Elsewhere in the series, particularly A Deeper Blue, this trope is played straight.
Truth in Television: Wait... given the Rule of Cool entry, above, how?! The sex trade is very much a real problem, especially eastern Europe. Ringo and Luc Besson were not just making that up for the sake of the story.
Uriah Gambit: Discussed in Unto the Breach, between Mike and Anastasia, in regards to Kiril, fiance of Gretchen, but ultimately rejected as a solution to both Mike and Kiril being madly in love with Gretchen, the latter of which was formally arranged to marry her by Keldara custom.
The Usual Adversaries: Extremist Muslims across the series, although the exact subtype varies between terrorists, Chechen paramilitaries and slavers.
Valley Girl: Katya takes up this sort of persona as a disguise in A Deeper Blue.
Villains Want Mercy: One terrorist in A Deeper Blue asks not to be killed.

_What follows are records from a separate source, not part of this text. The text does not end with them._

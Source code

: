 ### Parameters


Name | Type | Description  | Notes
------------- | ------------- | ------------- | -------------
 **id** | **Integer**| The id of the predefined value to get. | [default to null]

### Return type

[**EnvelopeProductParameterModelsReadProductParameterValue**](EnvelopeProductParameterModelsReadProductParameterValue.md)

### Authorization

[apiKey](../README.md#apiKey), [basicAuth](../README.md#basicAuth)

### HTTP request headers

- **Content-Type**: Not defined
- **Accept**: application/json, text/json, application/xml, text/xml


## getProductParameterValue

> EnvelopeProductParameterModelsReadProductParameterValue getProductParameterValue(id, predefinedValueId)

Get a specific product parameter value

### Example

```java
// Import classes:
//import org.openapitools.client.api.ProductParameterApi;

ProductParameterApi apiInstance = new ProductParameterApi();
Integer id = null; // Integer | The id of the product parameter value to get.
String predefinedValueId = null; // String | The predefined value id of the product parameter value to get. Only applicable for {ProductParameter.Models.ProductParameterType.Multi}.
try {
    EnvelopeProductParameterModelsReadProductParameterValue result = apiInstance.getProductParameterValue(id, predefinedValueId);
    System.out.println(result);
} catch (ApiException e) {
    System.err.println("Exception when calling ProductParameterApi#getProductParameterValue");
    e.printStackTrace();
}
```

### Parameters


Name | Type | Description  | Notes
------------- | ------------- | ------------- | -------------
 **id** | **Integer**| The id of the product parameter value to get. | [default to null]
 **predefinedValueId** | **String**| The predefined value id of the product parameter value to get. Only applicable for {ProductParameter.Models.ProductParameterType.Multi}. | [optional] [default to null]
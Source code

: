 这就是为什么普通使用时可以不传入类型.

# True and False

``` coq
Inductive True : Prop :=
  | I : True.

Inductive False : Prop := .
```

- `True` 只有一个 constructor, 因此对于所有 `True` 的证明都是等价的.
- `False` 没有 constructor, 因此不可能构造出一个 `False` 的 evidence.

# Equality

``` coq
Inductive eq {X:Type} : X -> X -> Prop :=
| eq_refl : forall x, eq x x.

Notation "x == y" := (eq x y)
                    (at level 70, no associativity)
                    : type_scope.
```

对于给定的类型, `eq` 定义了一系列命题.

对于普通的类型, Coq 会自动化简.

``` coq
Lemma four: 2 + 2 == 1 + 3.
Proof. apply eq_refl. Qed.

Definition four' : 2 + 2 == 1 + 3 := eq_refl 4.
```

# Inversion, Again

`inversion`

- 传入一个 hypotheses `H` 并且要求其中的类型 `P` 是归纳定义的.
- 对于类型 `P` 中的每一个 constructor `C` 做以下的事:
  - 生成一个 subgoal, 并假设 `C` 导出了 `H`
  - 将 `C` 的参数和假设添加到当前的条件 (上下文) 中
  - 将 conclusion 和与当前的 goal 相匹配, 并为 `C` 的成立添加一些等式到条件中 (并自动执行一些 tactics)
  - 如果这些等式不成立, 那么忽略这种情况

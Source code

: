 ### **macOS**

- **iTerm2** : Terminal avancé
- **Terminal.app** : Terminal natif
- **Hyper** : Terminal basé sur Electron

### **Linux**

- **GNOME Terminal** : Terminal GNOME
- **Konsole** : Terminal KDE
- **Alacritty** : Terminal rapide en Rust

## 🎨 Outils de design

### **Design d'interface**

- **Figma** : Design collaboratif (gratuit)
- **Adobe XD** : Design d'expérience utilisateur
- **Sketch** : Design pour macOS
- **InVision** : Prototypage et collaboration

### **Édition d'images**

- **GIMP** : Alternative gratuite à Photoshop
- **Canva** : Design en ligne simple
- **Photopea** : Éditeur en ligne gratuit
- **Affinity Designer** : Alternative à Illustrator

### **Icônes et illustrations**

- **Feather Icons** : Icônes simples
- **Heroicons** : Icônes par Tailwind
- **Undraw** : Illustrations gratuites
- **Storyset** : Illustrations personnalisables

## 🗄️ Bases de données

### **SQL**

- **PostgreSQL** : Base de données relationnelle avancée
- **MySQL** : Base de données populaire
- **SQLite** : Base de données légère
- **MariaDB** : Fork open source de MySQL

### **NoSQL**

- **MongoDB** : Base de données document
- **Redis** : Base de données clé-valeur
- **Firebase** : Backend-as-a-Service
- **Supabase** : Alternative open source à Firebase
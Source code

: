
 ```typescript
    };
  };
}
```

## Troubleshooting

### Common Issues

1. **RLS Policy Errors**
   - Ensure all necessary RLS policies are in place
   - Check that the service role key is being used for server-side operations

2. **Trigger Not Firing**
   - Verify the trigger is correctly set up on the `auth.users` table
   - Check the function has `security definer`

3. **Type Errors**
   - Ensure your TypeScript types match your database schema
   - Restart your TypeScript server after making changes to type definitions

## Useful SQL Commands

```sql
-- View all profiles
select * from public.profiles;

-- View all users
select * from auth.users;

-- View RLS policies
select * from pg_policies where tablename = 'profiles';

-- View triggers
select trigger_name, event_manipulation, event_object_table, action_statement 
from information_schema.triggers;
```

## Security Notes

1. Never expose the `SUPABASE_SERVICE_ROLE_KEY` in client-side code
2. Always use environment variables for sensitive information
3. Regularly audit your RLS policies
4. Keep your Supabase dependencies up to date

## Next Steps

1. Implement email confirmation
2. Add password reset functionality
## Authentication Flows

Mike chews him right out, reminding him that he never offered mercy to his many victims.
Vomit Indiscretion Shot: In Unto the Breach a lot of people, including the US President, go vomiting after seeing a Chechen commander get Pink Mist'd live on international TV. At dinnertime in the States, no less. The Secret Service is told about a second before it happens and rushes the First Lady out of the room. When she comes back in, she's still holding her fork, which is enough to set the President off again.
Weapon of Mass Destruction: A common item of contention in the series. And now Mike has one, as well as a former Russian bio-weapons scientist.
Jay shows up briefly early on and then disappears.
Kurt Schwenke somehow gets away again.
Colonel Olds is gradually built up as having a disdain for Mike that he tries to act on, but nothing seems to come of it.
For the series as a whole, we have Katrina Devlich. The first Keldara Mike meets in Kildar, she's obviously set up for more (with a desire to be "Kildaran," a position that isn't explained but is strongly implied to be essentially the Kildar's wife) during Kildar and Choosers of the Slain, but her presence is markedly reduced in Unto the Breach (apparently in favor of Gretchen), and then she completely vanishes, not even mentioned in A Deeper Blue or Tiger by the Tail. This is most likely because Ringo got cold feet over Mike being pursued by a fourteen-year-old girl.